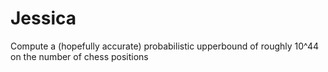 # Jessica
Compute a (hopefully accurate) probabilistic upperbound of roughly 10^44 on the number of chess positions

____________________

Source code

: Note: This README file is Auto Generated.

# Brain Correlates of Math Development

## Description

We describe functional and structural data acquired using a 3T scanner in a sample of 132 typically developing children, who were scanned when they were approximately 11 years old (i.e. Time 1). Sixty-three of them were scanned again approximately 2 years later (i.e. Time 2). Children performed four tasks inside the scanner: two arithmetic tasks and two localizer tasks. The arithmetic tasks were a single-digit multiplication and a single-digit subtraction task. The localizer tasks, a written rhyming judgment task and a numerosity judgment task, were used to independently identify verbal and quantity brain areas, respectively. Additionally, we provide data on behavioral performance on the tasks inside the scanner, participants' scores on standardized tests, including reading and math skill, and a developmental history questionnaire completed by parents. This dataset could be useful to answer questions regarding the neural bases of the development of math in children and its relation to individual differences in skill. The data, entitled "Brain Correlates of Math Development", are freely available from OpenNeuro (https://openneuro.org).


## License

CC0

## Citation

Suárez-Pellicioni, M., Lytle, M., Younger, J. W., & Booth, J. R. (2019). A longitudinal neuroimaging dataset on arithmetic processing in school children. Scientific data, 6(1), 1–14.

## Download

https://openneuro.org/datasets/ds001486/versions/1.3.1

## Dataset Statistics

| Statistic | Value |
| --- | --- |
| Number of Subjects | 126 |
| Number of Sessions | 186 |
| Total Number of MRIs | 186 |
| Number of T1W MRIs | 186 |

____________________

From the listing above, repeat exactly the lines starting at the line that includes "https://openneuro.org/datasets/ds001486/versions/1.3.1" and ending at the line that includes "T1W MRIs | 186 |", with nothing outside that span.

https://openneuro.org/datasets/ds001486/versions/1.3.1

## Dataset Statistics

| Statistic | Value |
| --- | --- |
| Number of Subjects | 126 |
| Number of Sessions | 186 |
| Total Number of MRIs | 186 |
| Number of T1W MRIs | 186 |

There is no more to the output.